One of the article’s thesis is: You need a unified representaton for your textual data, since this will make searches against this data more accurat. A unified representation should for example remove accents, effectively mapping á, à and â to a.

This is called accent folding.

Accent folding using String::plain_ascii()

Gyro-PHP supports this in core already: There is the function plain_ascii() on the GyroString class. If $removewhitespace is set to true, which is the default, this function will replace some accents by its ASCII counterparts. This works with UTF-8 only, though.

String::plain_ascii() will additionally convert everything to lower case. It also removes whitespace and punctuation characters and replaces them by the given separator, which is usually ‘-‘. If you pass an empty string as separator, non-letters and non-numbers are removed completely. This actually unifies the source even more. Think for example of the Cologne airport, which is called “Köln Bonn”. Since however camel casing is very trendy at the moment, some people may rather try “KölnBonn”, while others may use “Köln-Bonn”. Using String::plain_ascii() with an empty separator will match all these cases to “koelnbonn”.

Note, however, that German umlauts are translated to a combination of characters. Ü turns into ue, ä turns into ae etc.
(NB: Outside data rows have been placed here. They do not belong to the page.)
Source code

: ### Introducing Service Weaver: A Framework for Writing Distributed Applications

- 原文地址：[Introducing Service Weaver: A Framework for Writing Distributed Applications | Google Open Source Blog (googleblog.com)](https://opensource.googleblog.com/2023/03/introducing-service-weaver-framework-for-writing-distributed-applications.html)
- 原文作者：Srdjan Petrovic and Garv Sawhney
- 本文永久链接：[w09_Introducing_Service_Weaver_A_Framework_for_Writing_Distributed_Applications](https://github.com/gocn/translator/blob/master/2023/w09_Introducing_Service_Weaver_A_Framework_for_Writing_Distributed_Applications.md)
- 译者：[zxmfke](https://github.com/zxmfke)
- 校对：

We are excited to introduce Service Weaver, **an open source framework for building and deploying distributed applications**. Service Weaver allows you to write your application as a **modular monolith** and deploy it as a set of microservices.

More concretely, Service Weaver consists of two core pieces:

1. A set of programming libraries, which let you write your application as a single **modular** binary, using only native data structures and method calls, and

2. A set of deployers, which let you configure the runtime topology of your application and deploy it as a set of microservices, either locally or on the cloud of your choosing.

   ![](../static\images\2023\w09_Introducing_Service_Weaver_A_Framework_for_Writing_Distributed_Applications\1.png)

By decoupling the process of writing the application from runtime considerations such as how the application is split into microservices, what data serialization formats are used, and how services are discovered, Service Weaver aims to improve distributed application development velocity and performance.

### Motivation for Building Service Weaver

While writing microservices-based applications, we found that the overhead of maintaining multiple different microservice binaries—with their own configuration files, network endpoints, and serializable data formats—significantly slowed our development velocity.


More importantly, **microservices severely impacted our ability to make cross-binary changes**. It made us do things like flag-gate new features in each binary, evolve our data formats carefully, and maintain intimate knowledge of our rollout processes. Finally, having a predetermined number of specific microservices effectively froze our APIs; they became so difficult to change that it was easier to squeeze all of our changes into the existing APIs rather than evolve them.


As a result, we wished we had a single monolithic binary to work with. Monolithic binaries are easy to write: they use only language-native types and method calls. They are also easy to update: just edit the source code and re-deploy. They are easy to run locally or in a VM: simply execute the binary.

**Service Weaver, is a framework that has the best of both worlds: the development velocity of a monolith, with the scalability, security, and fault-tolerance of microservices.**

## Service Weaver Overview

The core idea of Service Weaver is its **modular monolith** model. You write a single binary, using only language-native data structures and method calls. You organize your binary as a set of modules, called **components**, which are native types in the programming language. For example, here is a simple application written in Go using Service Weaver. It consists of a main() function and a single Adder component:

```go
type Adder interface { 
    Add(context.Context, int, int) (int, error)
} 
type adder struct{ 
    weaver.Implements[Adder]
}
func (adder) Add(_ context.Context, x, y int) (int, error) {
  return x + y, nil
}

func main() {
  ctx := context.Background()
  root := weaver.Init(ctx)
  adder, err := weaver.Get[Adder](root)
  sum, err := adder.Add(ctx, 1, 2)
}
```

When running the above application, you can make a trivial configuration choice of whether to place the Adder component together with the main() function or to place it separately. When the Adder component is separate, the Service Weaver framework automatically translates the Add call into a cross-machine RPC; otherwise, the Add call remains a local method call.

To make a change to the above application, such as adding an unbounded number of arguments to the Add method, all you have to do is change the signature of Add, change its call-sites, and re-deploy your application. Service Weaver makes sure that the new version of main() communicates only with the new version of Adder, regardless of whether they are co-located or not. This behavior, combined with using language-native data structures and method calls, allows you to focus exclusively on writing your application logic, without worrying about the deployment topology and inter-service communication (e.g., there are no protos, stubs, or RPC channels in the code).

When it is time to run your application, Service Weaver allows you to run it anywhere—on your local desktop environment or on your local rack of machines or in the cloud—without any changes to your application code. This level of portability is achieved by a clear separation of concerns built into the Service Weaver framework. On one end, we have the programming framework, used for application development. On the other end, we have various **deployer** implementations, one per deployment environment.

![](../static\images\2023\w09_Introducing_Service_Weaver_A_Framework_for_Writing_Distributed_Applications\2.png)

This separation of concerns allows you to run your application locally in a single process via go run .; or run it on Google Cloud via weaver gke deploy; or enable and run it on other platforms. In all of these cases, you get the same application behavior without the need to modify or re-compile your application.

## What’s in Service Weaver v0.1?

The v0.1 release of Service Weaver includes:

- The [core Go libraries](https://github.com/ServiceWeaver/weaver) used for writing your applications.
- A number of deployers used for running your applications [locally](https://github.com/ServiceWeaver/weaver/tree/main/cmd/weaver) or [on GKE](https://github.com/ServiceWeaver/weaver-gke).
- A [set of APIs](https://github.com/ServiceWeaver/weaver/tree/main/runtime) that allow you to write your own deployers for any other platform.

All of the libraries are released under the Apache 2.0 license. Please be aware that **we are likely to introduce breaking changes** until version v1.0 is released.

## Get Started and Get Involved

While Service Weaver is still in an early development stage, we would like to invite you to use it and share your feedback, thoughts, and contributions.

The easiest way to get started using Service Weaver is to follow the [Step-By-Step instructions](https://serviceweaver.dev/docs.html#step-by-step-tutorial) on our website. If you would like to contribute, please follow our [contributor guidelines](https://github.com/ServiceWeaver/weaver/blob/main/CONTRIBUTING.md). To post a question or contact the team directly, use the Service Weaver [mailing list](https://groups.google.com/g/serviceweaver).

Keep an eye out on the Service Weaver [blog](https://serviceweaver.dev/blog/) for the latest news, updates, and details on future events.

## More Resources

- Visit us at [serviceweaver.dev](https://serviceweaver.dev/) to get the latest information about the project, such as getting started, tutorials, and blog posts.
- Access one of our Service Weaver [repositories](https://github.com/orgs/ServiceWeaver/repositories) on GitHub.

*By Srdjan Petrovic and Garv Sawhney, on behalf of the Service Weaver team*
In above example “Koln-Bonn” will get translated to “kolnbonn”, while “Köln-Bonn” becomes “koelnbonn”.

Let’s have a look at what String::plain_ascii() outputs:

<?php
print String::plain_ascii('Hello, Jürgen!');
// prints "hello-juergen"

URL building using String::plain_ascii()

String::plain_ascii() originally was introduced to generate pretty URLs, like WordPress or other content management systems do. It therefore can be used as a type for parameterized routes right away:

<?php
new ParameterizedRoute(
  'articles/{id:ui>}-{title:sp}.html',
  $this,
  'articles_view'
);

For an article with title “Hello, Jürgen!” and an id of 5, this will generate the URL /articles/5-hello-juergen.html, which is pretty nice,

However, when it comes to handle this route, one needs to know, that actually any URL starting with “/articles/5-“ and ending with “.html” will match, like, e.g. /articles/5-dont-remember-title.html. Therefore, the title must be validated in the action handler function:

<?php
public function action_articles_view(PageData $page_data, $id, $title) {
  $article = Articles::get($id);
  if ($article == false) {
    return self::NOT_FOUND;
  }
  // ActionMapper returns the URL for $article
  $check = ActionMapper::get_url($article, 'view');
  if ($check !== Url::current()->build()) {
    // If not equal to the one invoked, redirect!
    Url::create($check)->redirect(Url::PERMANENT);
  }
  ... Here goes the code ..
}

A broader approach: Unidecode

Accent folding like provided by String::plain_ascii() only covers some often used accented characters from what can be called “extended latin”. But it doesn’t cope with cyrillic letters, for example. Carlos Bueno mentions Perl’s Text::Unidecode module as a solution. There is a Python port of it, and also a PHP port.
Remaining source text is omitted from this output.